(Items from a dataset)
══════

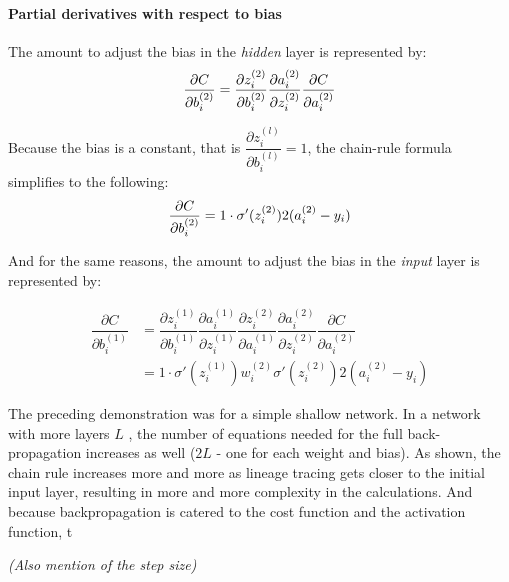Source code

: 
\hypertarget{partial-derivatives-with-respect-to-bias}{%
\paragraph{Partial derivatives with respect to
bias}\label{partial-derivatives-with-respect-to-bias}}

The amount to adjust the bias in the \emph{hidden} layer is
represented by: \[
\frac{\partial{C}}{\partial{b_i^{(2)}}}  =  \dfrac{\partial{z_i^{(2)}}}{\partial{b_i^{(2)}}}
     \dfrac{\partial{a_i^{(2)}}}{\partial{z_i^{(2)}}}
     \dfrac{\partial{C}}{\partial{a_i^{(2)}}} \\
\]

Because the bias is a constant, that is
\(\dfrac{\partial{z_i^{(l)}}}{\partial{b_i^{(l)}}} = 1\), the chain-rule
formula simplifies to the following: \[
\frac{\partial{C}}{\partial{b_i^{(2)}}} = 1 \cdot \sigma'(z_i^{(2)}) 2(a_i^{(2)}-y_i) \\
\]

And for the same reasons, the amount to adjust the bias in the \emph{input} layer is
represented by:

    \begin{align*}
\dfrac{\partial{C}}{\partial{b_i^{(1)}}} 
& = \dfrac{\partial{z_i^{(1)}}}{\partial{b_i^{(1)}}} \dfrac{\partial{a_i^{(1)}}}{\partial{z_i^{(1)}}}  \dfrac{\partial{z_i^{(2)}}}{\partial{a_i^{(1)}}}
     \dfrac{\partial{a_i^{(2)}}}{\partial{z_i^{(2)}}}
     \dfrac{\partial{C}}{\partial{a_i^{(2)}}} \\ \nonumber
& = 1 \cdot \sigma'(z_i^{(1)}) w_i^{(2)} \sigma'(z_i^{(2)}) 2(a_i^{(2)}-y_i) \nonumber
    \end{align*}


The preceding demonstration was for a simple shallow network.  In a network with more layers $L$ , the number of equations needed for the full back-propagation increases as well ($2L$ - one for each weight and bias).  As shown, the chain rule increases more and more as lineage tracing gets closer to the initial input layer, resulting in more and more complexity in the calculations.  And because backpropagation is catered to the cost function and the activation function, t

\textit{(Also mention of the step size)}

══════

WORK REQUIRED → Restate each of the entries above word for word and skip every image.

YOUR SOLUTION →
Source code

: 
\hypertarget{partial-derivatives-with-respect-to-bias}{%
\paragraph{Partial derivatives with respect to
bias}\label{partial-derivatives-with-respect-to-bias}}

The amount to adjust the bias in the \emph{hidden} layer is
represented by: \[
\frac{\partial{C}}{\partial{b_i^{(2)}}}  =  \dfrac{\partial{z_i^{(2)}}}{\partial{b_i^{(2)}}}
     \dfrac{\partial{a_i^{(2)}}}{\partial{z_i^{(2)}}}
     \dfrac{\partial{C}}{\partial{a_i^{(2)}}} \\
\]

Because the bias is a constant, that is
\(\dfrac{\partial{z_i^{(l)}}}{\partial{b_i^{(l)}}} = 1\), the chain-rule
formula simplifies to the following: \[
\frac{\partial{C}}{\partial{b_i^{(2)}}} = 1 \cdot \sigma'(z_i^{(2)}) 2(a_i^{(2)}-y_i) \\
\]

And for the same reasons, the amount to adjust the bias in the \emph{input} layer is
represented by:

    \begin{align*}
\dfrac{\partial{C}}{\partial{b_i^{(1)}}} 
& = \dfrac{\partial{z_i^{(1)}}}{\partial{b_i^{(1)}}} \dfrac{\partial{a_i^{(1)}}}{\partial{z_i^{(1)}}}  \dfrac{\partial{z_i^{(2)}}}{\partial{a_i^{(1)}}}
     \dfrac{\partial{a_i^{(2)}}}{\partial{z_i^{(2)}}}
     \dfrac{\partial{C}}{\partial{a_i^{(2)}}} \\ \nonumber
& = 1 \cdot \sigma'(z_i^{(1)}) w_i^{(2)} \sigma'(z_i^{(2)}) 2(a_i^{(2)}-y_i) \nonumber
    \end{align*}


The preceding demonstration was for a simple shallow network.  In a network with more layers $L$ , the number of equations needed for the full back-propagation increases as well ($2L$ - one for each weight and bias).  As shown, the chain rule increases more and more as lineage tracing gets closer to the initial input layer, resulting in more and more complexity in the calculations.  And because backpropagation is catered to the cost function and the activation function, t

\textit{(Also mention of the step size)}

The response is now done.